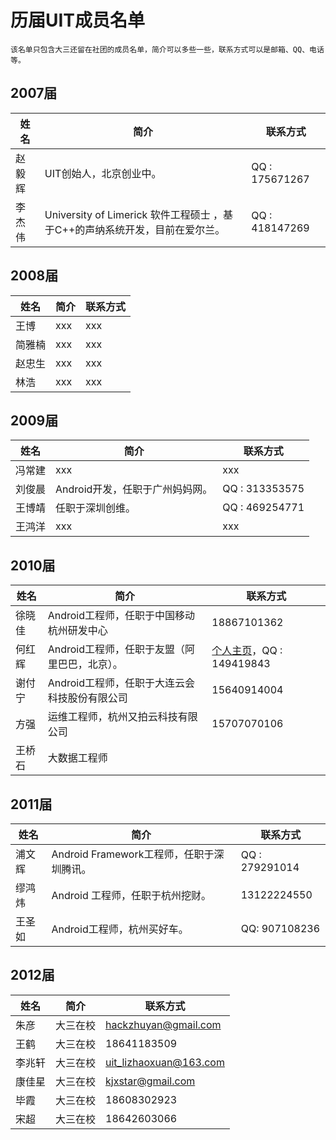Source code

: # 历届UIT成员名单

`该名单只包含大三还留在社团的成员名单，简介可以多些一些，联系方式可以是邮箱、QQ、电话等。`

## 2007届

|   姓名   |   简介    |   联系方式   |
|----------|-----------|--------------|
|   赵毅辉   |  UIT创始人，北京创业中。   |   QQ : 175671267       |
|   李杰伟   | University of Limerick 软件工程硕士 ，基于C++的声纳系统开发，目前在爱尔兰。   |   QQ : 418147269        |


## 2008届

|   姓名   |   简介    |   联系方式   |
|----------|-----------|--------------|
|   王博   |   xxx   |    xxx       |
|   简雅楠   |   xxx   |    xxx       |
|   赵忠生   |   xxx   |    xxx       |
|   林浩   |   xxx   |    xxx       |


## 2009届

|   姓名   |   简介    |   联系方式   |
|----------|-----------|--------------|
|   冯常建   |   xxx   |    xxx       |
|   刘俊晨   |   Android开发，任职于广州妈妈网。   |    QQ : 313353575      |
|   王博靖   |   任职于深圳创维。   |    QQ : 469254771   |
|   王鸿洋   |   xxx   |    xxx       |


## 2010届

|   姓名   |   简介    |   联系方式   |
|----------|-----------|--------------|
|   徐晓佳   |   Android工程师，任职于中国移动杭州研发中心   |    18867101362       |
|   何红辉   |   Android工程师，任职于友盟（阿里巴巴，北京）。   |    [个人主页](https://github.com/bboyfeiyu)，QQ : 149419843      |
|   谢付宁   |   Android工程师，任职于大连云会科技股份有限公司   |    15640914004       |
|   方强   |   运维工程师，杭州又拍云科技有限公司   |    15707070106    |
|   王桥石   |   大数据工程师   |        |


## 2011届

|   姓名   |   简介    |   联系方式   |
|----------|-----------|--------------|
|   浦文辉   |   Android Framework工程师，任职于深圳腾讯。   |    QQ : 279291014       |
|   缪鸿炜   |   Android 工程师，任职于杭州挖财。   |    13122224550       |
|   王圣如   |    Android工程师，杭州买好车。     | QQ: 907108236   |


## 2012届

|   姓名   |   简介    |   联系方式   |
|----------|-----------|--------------|
|   朱彦   |   大三在校   |    hackzhuyan@gmail.com       |
|   王鹤   |   大三在校   |    18641183509       |
|   李兆轩   |   大三在校   |    uit_lizhaoxuan@163.com       |
|   康佳星   |   大三在校   |    kjxstar@gmail.com       |
|   毕霞   |   大三在校   |    18608302923       |
|   宋超   |   大三在校   |    18642603066       |

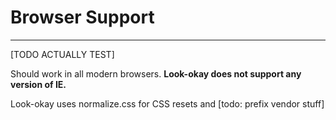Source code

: # **Browser Support**

---

[TODO ACTUALLY TEST]

Should work in all modern browsers. **Look-okay does not support any version of IE.**

Look-okay uses normalize.css for CSS resets and [todo: prefix vendor stuff]



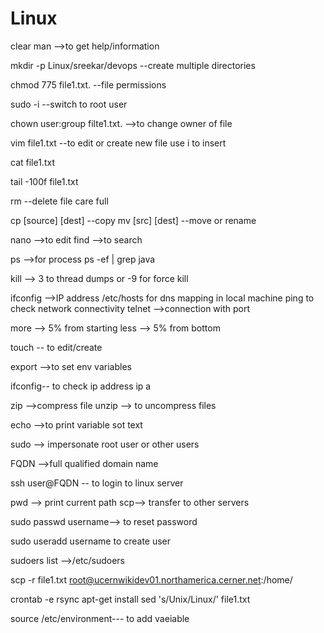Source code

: # Linux

clear man -->to get help/information

mkdir -p Linux/sreekar/devops --create multiple directories

chmod 775 file1.txt. --file permissions

sudo -i --switch to root user

chown user:group filte1.txt. -->to change owner of file

vim file1.txt --to edit or create new file use i to insert

cat file1.txt

tail -100f file1.txt

rm --delete file care full

cp [source] [dest] --copy mv [src] [dest] --move or rename

nano -->to edit find -->to search

ps -->for process ps -ef | grep java

kill --> 3 to thread dumps or -9 for force kill

ifconfig -->IP address /etc/hosts for dns mapping in local machine ping to check network connectivity telnet -->connection with port

more --> 5% from starting less --> 5% from bottom

touch -- to edit/create

export -->to set env variables

ifconfig-- to check ip address ip a

zip -->compress file unzip --> to uncompress files

echo -->to print variable sot text

sudo --> impersonate root user or other users

FQDN -->full qualified domain name

ssh user@FQDN -- to login to linux server

pwd --> print current path scp--> transfer to other servers

sudo passwd username--> to reset password

sudo useradd username to create user

sudoers list -->/etc/sudoers


scp -r file1.txt root@ucernwikidev01.northamerica.cerner.net:/home/


crontab -e
rsync
apt-get install
sed 's/Unix/Linux/' file1.txt

source
/etc/environment--- to add vaeiable

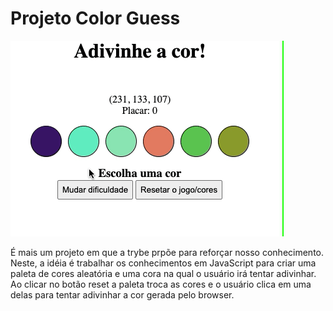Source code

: # Projeto Color Guess

<img src = "guess-the-color.gif">

É mais um projeto em que a trybe prpõe para reforçar nosso conhecimento.
Neste, a idéia é trabalhar os conhecimentos em JavaScript para criar uma paleta de cores aleatória e uma cora na qual o usuário irá tentar adivinhar. Ao clicar no botão reset a paleta troca as cores e o usuário clica em uma delas para tentar adivinhar a cor gerada pelo browser.
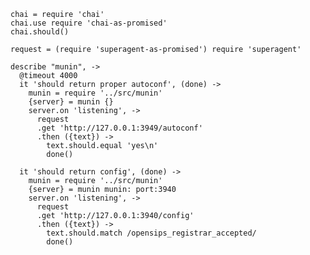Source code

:     chai = require 'chai'
    chai.use require 'chai-as-promised'
    chai.should()

    request = (require 'superagent-as-promised') require 'superagent'

    describe "munin", ->
      @timeout 4000
      it 'should return proper autoconf', (done) ->
        munin = require '../src/munin'
        {server} = munin {}
        server.on 'listening', ->
          request
          .get 'http://127.0.0.1:3949/autoconf'
          .then ({text}) ->
            text.should.equal 'yes\n'
            done()

      it 'should return config', (done) ->
        munin = require '../src/munin'
        {server} = munin munin: port:3940
        server.on 'listening', ->
          request
          .get 'http://127.0.0.1:3940/config'
          .then ({text}) ->
            text.should.match /opensips_registrar_accepted/
            done()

-=-=-

__What you will do__. Pictures stay out; the entries above are to be output exactly as given.

__Output of the task__.
Source code

: # 历届UIT成员名单

`该名单只包含大三还留在社团的成员名单，简介可以多些一些，联系方式可以是邮箱、QQ、电话等。`

## 2007届

|   姓名   |   简介    |   联系方式   |
|----------|-----------|--------------|
|   赵毅辉   |  UIT创始人，北京创业中。   |   QQ : 175671267       |
|   李杰伟   | University of Limerick 软件工程硕士 ，基于C++的声纳系统开发，目前在爱尔兰。   |   QQ : 418147269        |


## 2008届

|   姓名   |   简介    |   联系方式   |
|----------|-----------|--------------|
|   王博   |   xxx   |    xxx       |
|   简雅楠   |   xxx   |    xxx       |
|   赵忠生   |   xxx   |    xxx       |
|   林浩   |   xxx   |    xxx       |


## 2009届

|   姓名   |   简介    |   联系方式   |
|----------|-----------|--------------|
|   冯常建   |   xxx   |    xxx       |
|   刘俊晨   |   Android开发，任职于广州妈妈网。   |    QQ : 313353575      |
|   王博靖   |   任职于深圳创维。   |    QQ : 469254771   |
|   王鸿洋   |   xxx   |    xxx       |


## 2010届

|   姓名   |   简介    |   联系方式   |
|----------|-----------|--------------|
|   徐晓佳   |   Android工程师，任职于中国移动杭州研发中心   |    18867101362       |
|   何红辉   |   Android工程师，任职于友盟（阿里巴巴，北京）。   |    [个人主页](https://github.com/bboyfeiyu)，QQ : 149419843      |
|   谢付宁   |   Android工程师，任职于大连云会科技股份有限公司   |    15640914004       |
|   方强   |   运维工程师，杭州又拍云科技有限公司   |    15707070106    |
|   王桥石   |   大数据工程师   |        |


## 2011届

|   姓名   |   简介    |   联系方式   |
|----------|-----------|--------------|
|   浦文辉   |   Android Framework工程师，任职于深圳腾讯。   |    QQ : 279291014       |
|   缪鸿炜   |   Android 工程师，任职于杭州挖财。   |    13122224550       |
|   王圣如   |    Android工程师，杭州买好车。     | QQ: 907108236   |


## 2012届

|   姓名   |   简介    |   联系方式   |
|----------|-----------|--------------|
|   朱彦   |   大三在校   |    hackzhuyan@gmail.com       |
|   王鹤   |   大三在校   |    18641183509       |
|   李兆轩   |   大三在校   |    uit_lizhaoxuan@163.com       |
|   康佳星   |   大三在校   |    kjxstar@gmail.com       |
|   毕霞   |   大三在校   |    18608302923       |
|   宋超   |   大三在校   |    18642603066       |

Source code

: # **Browser Support**

---

[TODO ACTUALLY TEST]

Should work in all modern browsers. **Look-okay does not support any version of IE.**

Look-okay uses normalize.css for CSS resets and [todo: prefix vendor stuff]



Source code

: # Linux

clear man -->to get help/information

mkdir -p Linux/sreekar/devops --create multiple directories

chmod 775 file1.txt. --file permissions

sudo -i --switch to root user

chown user:group filte1.txt. -->to change owner of file

vim file1.txt --to edit or create new file use i to insert

cat file1.txt

tail -100f file1.txt

rm --delete file care full

cp [source] [dest] --copy mv [src] [dest] --move or rename

nano -->to edit find -->to search

ps -->for process ps -ef | grep java

kill --> 3 to thread dumps or -9 for force kill

ifconfig -->IP address /etc/hosts for dns mapping in local machine ping to check network connectivity telnet -->connection with port

more --> 5% from starting less --> 5% from bottom

touch -- to edit/create

export -->to set env variables

ifconfig-- to check ip address ip a

zip -->compress file unzip --> to uncompress files

echo -->to print variable sot text

sudo --> impersonate root user or other users

FQDN -->full qualified domain name

ssh user@FQDN -- to login to linux server

pwd --> print current path scp--> transfer to other servers

sudo passwd username--> to reset password

sudo useradd username to create user

sudoers list -->/etc/sudoers


scp -r file1.txt root@ucernwikidev01.northamerica.cerner.net:/home/


crontab -e
rsync
apt-get install
sed 's/Unix/Linux/' file1.txt

source
/etc/environment--- to add vaeiable

Source code

: # Projeto Color Guess

<img src = "guess-the-color.gif">

É mais um projeto em que a trybe prpõe para reforçar nosso conhecimento.
Neste, a idéia é trabalhar os conhecimentos em JavaScript para criar uma paleta de cores aleatória e uma cora na qual o usuário irá tentar adivinhar. Ao clicar no botão reset a paleta troca as cores e o usuário clica em uma delas para tentar adivinhar a cor gerada pelo browser.
Source code

:     chai = require 'chai'
    chai.use require 'chai-as-promised'
    chai.should()

    request = (require 'superagent-as-promised') require 'superagent'

    describe "munin", ->
      @timeout 4000
      it 'should return proper autoconf', (done) ->
        munin = require '../src/munin'
        {server} = munin {}
        server.on 'listening', ->
          request
          .get 'http://127.0.0.1:3949/autoconf'
          .then ({text}) ->
            text.should.equal 'yes\n'
            done()

      it 'should return config', (done) ->
        munin = require '../src/munin'
        {server} = munin munin: port:3940
        server.on 'listening', ->
          request
          .get 'http://127.0.0.1:3940/config'
          .then ({text}) ->
            text.should.match /opensips_registrar_accepted/
            done()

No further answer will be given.